Beginning with the line containing "<div class='parent'>" and ending with the last line of the entries below, copy each line exactly and nothing else.

○ ○ ○ ○ ○

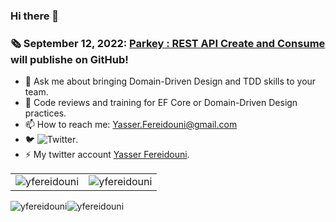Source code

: ### Hi there 👋
<!--
**yfereidouni/yfereidouni** is a ✨ _special_ ✨ repository because its `README.md` (this file) appears on your GitHub profile.
-->
### :newspaper_roll: September 12, 2022: [Parkey : REST API Create and Consume](https://github.com/yfereidouni/Parky.git) will publishe on GitHub! 

- 💬 Ask me about bringing Domain-Driven Design and TDD skills to your team.  
- :brain: Code reviews and training for EF Core or Domain-Driven Design practices.  
- 📫 How to reach me: Yasser.Fereidouni@gmail.com   
- 🐦 ![Twitter](https://img.shields.io/twitter/follow/fereidouni?style=social).  
- ⚡ My twitter account [Yasser Fereidouni](https://twitter.com/fereidouni).

<table style="border: none; !important;">
    <tr style="border: none; !important;">
        <td style="border: none; !important;">
            <div style="border: none; !important;">
                <img style="float:left;" align="center" src="https://github-readme-stats.vercel.app/api?username=yfereidouni&show_icons=true&layout=compact&theme=dark" alt="yfereidouni" />
            <div/>
        </td>
        <td style="border: none; !important;">
            <div style="border: none; !important;">
                <img style="float:left;" align="center" src="https://github-readme-stats.vercel.app/api/top-langs/?username=yfereidouni&layout=compact&theme=dark" alt="yfereidouni" />
            <div/>
        </td>
    </tr>
</table>


<div class='parent'>
  <div class='child inline-block-child'>
    <img style="float:left;" align="center" src="https://github-readme-stats.vercel.app/api?username=yfereidouni&show_icons=true&layout=compact&theme=dark" alt="yfereidouni" />
  </div>
  <div class='child inline-block-child'>
    <img style="float:left;" align="center" src="https://github-readme-stats.vercel.app/api/top-langs/?username=yfereidouni&layout=compact&theme=dark" alt="yfereidouni" />
  </div>
</div>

○ ○ ○ ○ ○

> [Task solution]:
<div class='parent'>
  <div class='child inline-block-child'>
    <img style="float:left;" align="center" src="https://github-readme-stats.vercel.app/api?username=yfereidouni&show_icons=true&layout=compact&theme=dark" alt="yfereidouni" />
  </div>
  <div class='child inline-block-child'>
    <img style="float:left;" align="center" src="https://github-readme-stats.vercel.app/api/top-langs/?username=yfereidouni&layout=compact&theme=dark" alt="yfereidouni" />
  </div>
</div>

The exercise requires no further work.